Premesso che i dialetti vanno tutelati perché sono un’importante legame con le nostre radici, il Ministro Calderoli si dimentica che l’italiano è una lingua che deriva dal fiorentino, che ha assorbito termini prelatini, latinismi, grecismi, ebraismi, arabismi, francesismi, germanismi, iberismi, anglismi e americanismi e con essi una corretta pronuncia.
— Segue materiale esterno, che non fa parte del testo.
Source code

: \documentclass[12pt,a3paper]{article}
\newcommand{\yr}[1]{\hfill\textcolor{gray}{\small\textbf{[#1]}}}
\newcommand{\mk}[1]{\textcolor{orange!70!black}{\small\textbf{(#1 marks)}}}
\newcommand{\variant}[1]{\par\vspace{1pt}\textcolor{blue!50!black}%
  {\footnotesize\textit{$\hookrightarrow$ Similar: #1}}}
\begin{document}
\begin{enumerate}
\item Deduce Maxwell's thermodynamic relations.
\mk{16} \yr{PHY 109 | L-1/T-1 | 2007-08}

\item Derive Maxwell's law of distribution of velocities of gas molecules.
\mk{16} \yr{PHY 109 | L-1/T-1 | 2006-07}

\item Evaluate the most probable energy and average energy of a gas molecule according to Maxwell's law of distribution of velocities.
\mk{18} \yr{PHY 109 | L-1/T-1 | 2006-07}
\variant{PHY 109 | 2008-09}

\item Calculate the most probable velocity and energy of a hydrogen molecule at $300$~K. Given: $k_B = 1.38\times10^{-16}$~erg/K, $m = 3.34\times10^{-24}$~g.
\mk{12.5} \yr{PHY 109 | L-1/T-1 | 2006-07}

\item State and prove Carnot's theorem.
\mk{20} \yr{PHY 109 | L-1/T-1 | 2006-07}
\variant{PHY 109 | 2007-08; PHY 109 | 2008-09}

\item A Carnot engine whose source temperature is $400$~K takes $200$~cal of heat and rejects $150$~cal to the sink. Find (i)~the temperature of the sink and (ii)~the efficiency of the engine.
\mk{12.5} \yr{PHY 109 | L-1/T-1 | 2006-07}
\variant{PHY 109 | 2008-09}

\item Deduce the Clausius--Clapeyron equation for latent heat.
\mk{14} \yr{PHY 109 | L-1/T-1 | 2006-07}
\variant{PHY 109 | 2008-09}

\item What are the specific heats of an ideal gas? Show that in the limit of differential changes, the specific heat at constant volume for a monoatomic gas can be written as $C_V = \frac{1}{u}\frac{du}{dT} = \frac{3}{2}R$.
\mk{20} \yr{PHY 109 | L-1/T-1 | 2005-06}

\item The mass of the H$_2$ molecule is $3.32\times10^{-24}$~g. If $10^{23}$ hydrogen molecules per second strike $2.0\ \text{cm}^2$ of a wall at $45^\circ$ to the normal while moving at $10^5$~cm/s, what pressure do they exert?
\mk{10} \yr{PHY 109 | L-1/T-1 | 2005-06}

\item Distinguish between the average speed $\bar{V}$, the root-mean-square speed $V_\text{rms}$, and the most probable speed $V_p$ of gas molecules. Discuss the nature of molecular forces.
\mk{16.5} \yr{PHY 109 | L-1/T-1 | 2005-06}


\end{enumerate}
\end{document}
A scuola si impara solo a scrivere in italiano, non a parlarlo, perché, a seconda delle regioni in cui si studia, gli scolari non vengono corretti sugli errori di fonetica e dizione. Ecco perché l’italiano che si sente in televisione sembra così strano: è una lingua il più possibile pulita da tutti i difetti di pronuncia (è una regola basilare per i doppiatori e non solo). L’italiano e il romanesco non coincidono a meno che la fiction in questione non abbia personaggi di forte caratterizzazione romanesca (vedi I Cesaroni) che parleranno dunque l’italiano, ma con una cadenza differente.